Like everyone else in the universe, I was smitten by Angry Chicken's cool little elf shirt. I followed her links for the instructions at Craftster - and thought that I might try my hand at it someday.
Then Michael's put t-shirts on sale this week for $2.50 each, and I figured that this was a sign that I needed to try it now!
But first...what to do???
Schecky has been taking a class on Saturdays called "How to Draw Your Own Comics".* And he's been cranking out lots of product, a great deal of which I am just smitten by! Admittedly, I am biased...
So I selected one of the more simple drawings - this little cranky jellyfish guy- just in case this project proved to be more difficult than advertised....
Pleasantly enough, it was all pretty straightforward...
I reproduced his drawing by just redrawing it on the freezer paper's rough side (so it's not an exact copy of his) and then I cut it out with an X-acto knife. However, if I were to do it over again, I would use a copier and copy his exactly. I was just too lazy and too eager to start to take the time to take this and copy it. Also, you can supposedly use freezer paper in your printer.
Then I ironed the freezer paper to the shirt, and then applied the fabric paint. Voila!
Things I did that were good:
The big thing is that, like Angry Chicken, I ironed a second piece of freezer paper on the inside of the shirt to help stabilize it all. Also, I did a careful thin coat of paint, then let it dry and did a second - I think that this really helped prevent "bleeding" of the ink.
Things I did that I would do differently next time:
After searching through the Craftster archives for additional information about this project, I decided to apply a layer of packing tape over the freezer paper before cutting it out.

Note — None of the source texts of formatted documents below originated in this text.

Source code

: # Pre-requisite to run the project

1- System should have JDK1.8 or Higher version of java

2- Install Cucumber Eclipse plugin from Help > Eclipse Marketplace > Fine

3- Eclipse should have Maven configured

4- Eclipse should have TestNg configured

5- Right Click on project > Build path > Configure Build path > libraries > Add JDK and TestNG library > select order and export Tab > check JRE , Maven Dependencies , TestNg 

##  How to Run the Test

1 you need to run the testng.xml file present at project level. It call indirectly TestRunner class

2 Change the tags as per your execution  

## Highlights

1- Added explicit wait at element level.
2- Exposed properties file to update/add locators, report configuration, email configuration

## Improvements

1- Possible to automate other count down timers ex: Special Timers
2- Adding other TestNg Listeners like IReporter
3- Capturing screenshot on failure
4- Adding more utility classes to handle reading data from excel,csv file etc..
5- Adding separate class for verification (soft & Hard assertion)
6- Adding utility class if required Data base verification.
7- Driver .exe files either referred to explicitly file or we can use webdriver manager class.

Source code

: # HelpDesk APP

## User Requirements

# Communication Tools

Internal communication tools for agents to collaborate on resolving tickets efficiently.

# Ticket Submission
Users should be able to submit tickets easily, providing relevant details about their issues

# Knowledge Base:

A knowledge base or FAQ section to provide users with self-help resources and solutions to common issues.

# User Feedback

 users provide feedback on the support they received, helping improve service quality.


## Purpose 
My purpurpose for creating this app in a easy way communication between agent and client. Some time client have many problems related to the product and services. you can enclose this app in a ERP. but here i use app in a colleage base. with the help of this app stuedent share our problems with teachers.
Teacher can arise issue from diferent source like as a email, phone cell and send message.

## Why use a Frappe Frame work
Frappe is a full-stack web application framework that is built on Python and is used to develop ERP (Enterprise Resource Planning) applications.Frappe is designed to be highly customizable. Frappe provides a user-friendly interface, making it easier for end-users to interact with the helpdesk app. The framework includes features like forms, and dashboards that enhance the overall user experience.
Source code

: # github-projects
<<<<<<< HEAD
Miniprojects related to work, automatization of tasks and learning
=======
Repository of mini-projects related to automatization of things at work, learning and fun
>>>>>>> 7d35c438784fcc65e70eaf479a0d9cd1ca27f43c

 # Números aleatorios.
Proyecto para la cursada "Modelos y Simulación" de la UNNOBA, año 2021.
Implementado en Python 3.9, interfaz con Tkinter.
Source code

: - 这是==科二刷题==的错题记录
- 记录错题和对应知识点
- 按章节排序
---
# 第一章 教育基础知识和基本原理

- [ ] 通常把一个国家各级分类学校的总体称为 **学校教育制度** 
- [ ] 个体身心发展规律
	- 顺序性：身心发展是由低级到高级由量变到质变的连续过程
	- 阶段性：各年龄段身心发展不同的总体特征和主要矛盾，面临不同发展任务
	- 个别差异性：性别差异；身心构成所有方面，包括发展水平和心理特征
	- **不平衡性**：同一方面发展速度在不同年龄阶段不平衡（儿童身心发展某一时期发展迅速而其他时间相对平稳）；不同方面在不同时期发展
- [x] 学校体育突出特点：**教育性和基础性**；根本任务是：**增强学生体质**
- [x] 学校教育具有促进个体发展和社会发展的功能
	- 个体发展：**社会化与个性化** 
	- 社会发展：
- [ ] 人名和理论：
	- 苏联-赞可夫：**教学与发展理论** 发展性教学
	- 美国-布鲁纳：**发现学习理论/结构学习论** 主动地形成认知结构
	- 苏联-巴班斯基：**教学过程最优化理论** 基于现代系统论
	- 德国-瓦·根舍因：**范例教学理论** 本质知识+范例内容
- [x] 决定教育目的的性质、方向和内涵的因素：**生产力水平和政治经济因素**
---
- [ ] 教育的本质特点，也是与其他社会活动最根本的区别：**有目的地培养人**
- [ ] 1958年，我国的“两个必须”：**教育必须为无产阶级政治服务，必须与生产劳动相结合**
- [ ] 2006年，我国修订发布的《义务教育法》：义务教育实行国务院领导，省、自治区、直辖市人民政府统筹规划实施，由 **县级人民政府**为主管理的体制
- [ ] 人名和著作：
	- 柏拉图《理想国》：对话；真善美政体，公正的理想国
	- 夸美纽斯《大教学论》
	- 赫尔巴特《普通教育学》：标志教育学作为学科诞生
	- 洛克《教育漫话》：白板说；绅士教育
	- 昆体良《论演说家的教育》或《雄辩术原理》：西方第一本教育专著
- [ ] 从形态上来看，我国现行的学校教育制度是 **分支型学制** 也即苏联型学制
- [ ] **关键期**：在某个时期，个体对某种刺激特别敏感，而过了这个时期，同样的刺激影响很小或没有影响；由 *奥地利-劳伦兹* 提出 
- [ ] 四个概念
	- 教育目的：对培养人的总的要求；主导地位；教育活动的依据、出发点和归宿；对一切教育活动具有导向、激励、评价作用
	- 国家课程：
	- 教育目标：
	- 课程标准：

The idea behind this was to make a more sturdy stencil, and provide for more precise cutting. It did add sturdiness, but when I went to iron it on, I found that it made it more bulky and it wanted to buckle and wrinkle. Plus, I had to use a pressing cloth so the packing tape did not melt - and this made it more difficult to iron the freezer paper on. I would not bother with this step again.
Additionally, I think I would just use regular scissors to cut out most of the design - I would have had more control over curves etc. than I had with the X-acto.
In short - I don't think this is perfect, but I can live with it. Particularly given how quickly I whipped it out! Schecky, on the other hand, thinks it's wonderful and has already stated that he's wearing it to school tomorrow....
*No, the apple doesn't fall far from the tree. Bubba is so proud he could burst!